### YOUR INSTRUCTIONS
Every record below should be repeated exactly. Omit the pictures.

### MATERIAL PROVIDED
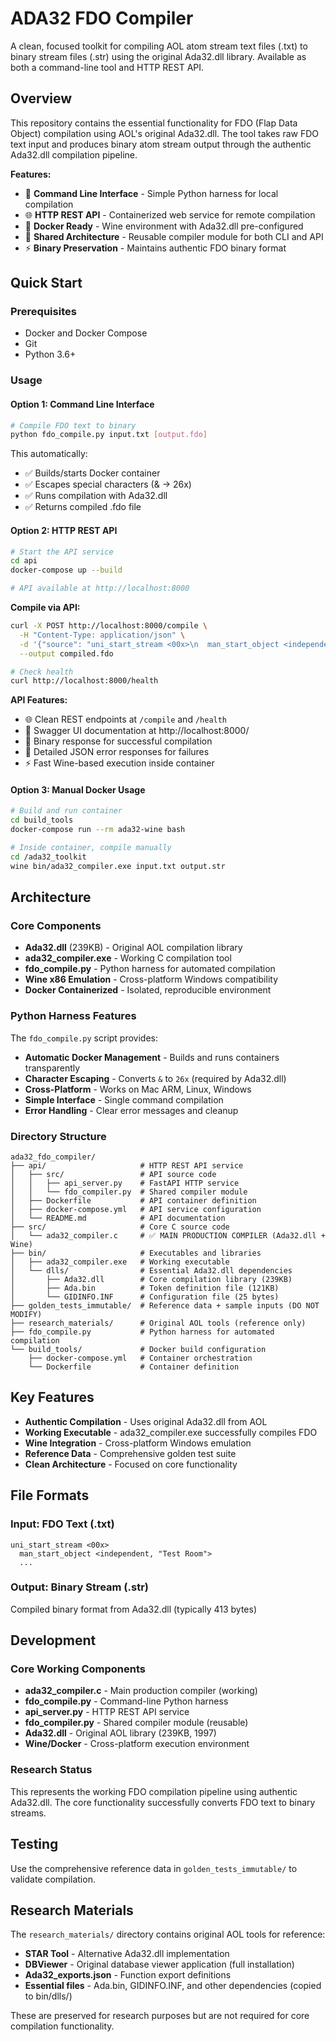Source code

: # ADA32 FDO Compiler

A clean, focused toolkit for compiling AOL atom stream text files (.txt) to binary stream files (.str) using the original Ada32.dll library. Available as both a command-line tool and HTTP REST API.

## Overview

This repository contains the essential functionality for FDO (Flap Data Object) compilation using AOL's original Ada32.dll. The tool takes raw FDO text input and produces binary atom stream output through the authentic Ada32.dll compilation pipeline.

**Features:**
- 🔧 **Command Line Interface** - Simple Python harness for local compilation
- 🌐 **HTTP REST API** - Containerized web service for remote compilation
- 🐳 **Docker Ready** - Wine environment with Ada32.dll pre-configured
- 📁 **Shared Architecture** - Reusable compiler module for both CLI and API
- ⚡ **Binary Preservation** - Maintains authentic FDO binary format

## Quick Start

### Prerequisites
- Docker and Docker Compose
- Git
- Python 3.6+

### Usage

#### Option 1: Command Line Interface
```bash
# Compile FDO text to binary
python fdo_compile.py input.txt [output.fdo]
```

This automatically:
- ✅ Builds/starts Docker container
- ✅ Escapes special characters (& → 26x)  
- ✅ Runs compilation with Ada32.dll
- ✅ Returns compiled .fdo file

#### Option 2: HTTP REST API
```bash
# Start the API service
cd api
docker-compose up --build

# API available at http://localhost:8000
```

**Compile via API:**
```bash
curl -X POST http://localhost:8000/compile \
  -H "Content-Type: application/json" \
  -d '{"source": "uni_start_stream <00x>\n  man_start_object <independent, \"Test\">\n  man_end_object <>\nuni_end_stream <>"}' \
  --output compiled.fdo

# Check health
curl http://localhost:8000/health
```

**API Features:**
- 🌐 Clean REST endpoints at `/compile` and `/health`
- 📄 Swagger UI documentation at http://localhost:8000/
- 🔄 Binary response for successful compilation
- 📝 Detailed JSON error responses for failures
- ⚡ Fast Wine-based execution inside container

#### Option 3: Manual Docker Usage
```bash
# Build and run container
cd build_tools
docker-compose run --rm ada32-wine bash

# Inside container, compile manually
cd /ada32_toolkit
wine bin/ada32_compiler.exe input.txt output.str
```

## Architecture

### Core Components
- **Ada32.dll** (239KB) - Original AOL compilation library
- **ada32_compiler.exe** - Working C compilation tool
- **fdo_compile.py** - Python harness for automated compilation
- **Wine x86 Emulation** - Cross-platform Windows compatibility
- **Docker Containerized** - Isolated, reproducible environment

### Python Harness Features
The `fdo_compile.py` script provides:
- **Automatic Docker Management** - Builds and runs containers transparently
- **Character Escaping** - Converts `&` to `26x` (required by Ada32.dll)
- **Cross-Platform** - Works on Mac ARM, Linux, Windows
- **Simple Interface** - Single command compilation
- **Error Handling** - Clear error messages and cleanup

### Directory Structure
```
ada32_fdo_compiler/
├── api/                     # HTTP REST API service
│   ├── src/                 # API source code
│   │   ├── api_server.py    # FastAPI HTTP service
│   │   └── fdo_compiler.py  # Shared compiler module
│   ├── Dockerfile           # API container definition
│   ├── docker-compose.yml   # API service configuration
│   └── README.md            # API documentation
├── src/                     # Core C source code
│   └── ada32_compiler.c     # ✅ MAIN PRODUCTION COMPILER (Ada32.dll + Wine)
├── bin/                     # Executables and libraries
│   ├── ada32_compiler.exe   # Working executable
│   └── dlls/                # Essential Ada32.dll dependencies
│       ├── Ada32.dll        # Core compilation library (239KB)
│       ├── Ada.bin          # Token definition file (121KB)
│       └── GIDINFO.INF      # Configuration file (25 bytes)
├── golden_tests_immutable/  # Reference data + sample inputs (DO NOT MODIFY)
├── research_materials/      # Original AOL tools (reference only)
├── fdo_compile.py           # Python harness for automated compilation
└── build_tools/             # Docker build configuration
    ├── docker-compose.yml   # Container orchestration
    └── Dockerfile           # Container definition
```

## Key Features

- **Authentic Compilation** - Uses original Ada32.dll from AOL
- **Working Executable** - ada32_compiler.exe successfully compiles FDO
- **Wine Integration** - Cross-platform Windows emulation
- **Reference Data** - Comprehensive golden test suite
- **Clean Architecture** - Focused on core functionality

## File Formats

### Input: FDO Text (.txt)
```
uni_start_stream <00x>
  man_start_object <independent, "Test Room">
  ...
```

### Output: Binary Stream (.str)
Compiled binary format from Ada32.dll (typically 413 bytes)

## Development

### Core Working Components
- **ada32_compiler.c** - Main production compiler (working)
- **fdo_compile.py** - Command-line Python harness 
- **api_server.py** - HTTP REST API service
- **fdo_compiler.py** - Shared compiler module (reusable)
- **Ada32.dll** - Original AOL library (239KB, 1997)
- **Wine/Docker** - Cross-platform execution environment

### Research Status
This represents the working FDO compilation pipeline using authentic Ada32.dll. The core functionality successfully converts FDO text to binary streams.

## Testing

Use the comprehensive reference data in `golden_tests_immutable/` to validate compilation.

## Research Materials

The `research_materials/` directory contains original AOL tools for reference:
- **STAR Tool** - Alternative Ada32.dll implementation
- **DBViewer** - Original database viewer application (full installation)
- **Ada32_exports.json** - Function export definitions
- **Essential files** - Ada.bin, GIDINFO.INF, and other dependencies (copied to bin/dlls/)

These are preserved for research purposes but are not required for core compilation functionality.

### YOUR SOLUTION
Source code

: # ADA32 FDO Compiler

A clean, focused toolkit for compiling AOL atom stream text files (.txt) to binary stream files (.str) using the original Ada32.dll library. Available as both a command-line tool and HTTP REST API.

## Overview

This repository contains the essential functionality for FDO (Flap Data Object) compilation using AOL's original Ada32.dll. The tool takes raw FDO text input and produces binary atom stream output through the authentic Ada32.dll compilation pipeline.

**Features:**
- 🔧 **Command Line Interface** - Simple Python harness for local compilation
- 🌐 **HTTP REST API** - Containerized web service for remote compilation
- 🐳 **Docker Ready** - Wine environment with Ada32.dll pre-configured
- 📁 **Shared Architecture** - Reusable compiler module for both CLI and API
- ⚡ **Binary Preservation** - Maintains authentic FDO binary format

## Quick Start

### Prerequisites
- Docker and Docker Compose
- Git
- Python 3.6+

### Usage

#### Option 1: Command Line Interface
```bash
# Compile FDO text to binary
python fdo_compile.py input.txt [output.fdo]
```

This automatically:
- ✅ Builds/starts Docker container
- ✅ Escapes special characters (& → 26x)  
- ✅ Runs compilation with Ada32.dll
- ✅ Returns compiled .fdo file

#### Option 2: HTTP REST API
```bash
# Start the API service
cd api
docker-compose up --build

# API available at http://localhost:8000
```

**Compile via API:**
```bash
curl -X POST http://localhost:8000/compile \
  -H "Content-Type: application/json" \
  -d '{"source": "uni_start_stream <00x>\n  man_start_object <independent, \"Test\">\n  man_end_object <>\nuni_end_stream <>"}' \
  --output compiled.fdo

# Check health
curl http://localhost:8000/health
```

**API Features:**
- 🌐 Clean REST endpoints at `/compile` and `/health`
- 📄 Swagger UI documentation at http://localhost:8000/
- 🔄 Binary response for successful compilation
- 📝 Detailed JSON error responses for failures
- ⚡ Fast Wine-based execution inside container

#### Option 3: Manual Docker Usage
```bash
# Build and run container
cd build_tools
docker-compose run --rm ada32-wine bash

# Inside container, compile manually
cd /ada32_toolkit
wine bin/ada32_compiler.exe input.txt output.str
```

## Architecture

### Core Components
- **Ada32.dll** (239KB) - Original AOL compilation library
- **ada32_compiler.exe** - Working C compilation tool
- **fdo_compile.py** - Python harness for automated compilation
- **Wine x86 Emulation** - Cross-platform Windows compatibility
- **Docker Containerized** - Isolated, reproducible environment

### Python Harness Features
The `fdo_compile.py` script provides:
- **Automatic Docker Management** - Builds and runs containers transparently
- **Character Escaping** - Converts `&` to `26x` (required by Ada32.dll)
- **Cross-Platform** - Works on Mac ARM, Linux, Windows
- **Simple Interface** - Single command compilation
- **Error Handling** - Clear error messages and cleanup

### Directory Structure
```
ada32_fdo_compiler/
├── api/                     # HTTP REST API service
│   ├── src/                 # API source code
│   │   ├── api_server.py    # FastAPI HTTP service
│   │   └── fdo_compiler.py  # Shared compiler module
│   ├── Dockerfile           # API container definition
│   ├── docker-compose.yml   # API service configuration
│   └── README.md            # API documentation
├── src/                     # Core C source code
│   └── ada32_compiler.c     # ✅ MAIN PRODUCTION COMPILER (Ada32.dll + Wine)
├── bin/                     # Executables and libraries
│   ├── ada32_compiler.exe   # Working executable
│   └── dlls/                # Essential Ada32.dll dependencies
│       ├── Ada32.dll        # Core compilation library (239KB)
│       ├── Ada.bin          # Token definition file (121KB)
│       └── GIDINFO.INF      # Configuration file (25 bytes)
├── golden_tests_immutable/  # Reference data + sample inputs (DO NOT MODIFY)
├── research_materials/      # Original AOL tools (reference only)
├── fdo_compile.py           # Python harness for automated compilation
└── build_tools/             # Docker build configuration
    ├── docker-compose.yml   # Container orchestration
    └── Dockerfile           # Container definition
```

## Key Features

- **Authentic Compilation** - Uses original Ada32.dll from AOL
- **Working Executable** - ada32_compiler.exe successfully compiles FDO
- **Wine Integration** - Cross-platform Windows emulation
- **Reference Data** - Comprehensive golden test suite
- **Clean Architecture** - Focused on core functionality

## File Formats

### Input: FDO Text (.txt)
```
uni_start_stream <00x>
  man_start_object <independent, "Test Room">
  ...
```

### Output: Binary Stream (.str)
Compiled binary format from Ada32.dll (typically 413 bytes)

## Development

### Core Working Components
- **ada32_compiler.c** - Main production compiler (working)
- **fdo_compile.py** - Command-line Python harness 
- **api_server.py** - HTTP REST API service
- **fdo_compiler.py** - Shared compiler module (reusable)
- **Ada32.dll** - Original AOL library (239KB, 1997)
- **Wine/Docker** - Cross-platform execution environment

### Research Status
This represents the working FDO compilation pipeline using authentic Ada32.dll. The core functionality successfully converts FDO text to binary streams.

## Testing

Use the comprehensive reference data in `golden_tests_immutable/` to validate compilation.

## Research Materials

The `research_materials/` directory contains original AOL tools for reference:
- **STAR Tool** - Alternative Ada32.dll implementation
- **DBViewer** - Original database viewer application (full installation)
- **Ada32_exports.json** - Function export definitions
- **Essential files** - Ada.bin, GIDINFO.INF, and other dependencies (copied to bin/dlls/)

These are preserved for research purposes but are not required for core compilation functionality.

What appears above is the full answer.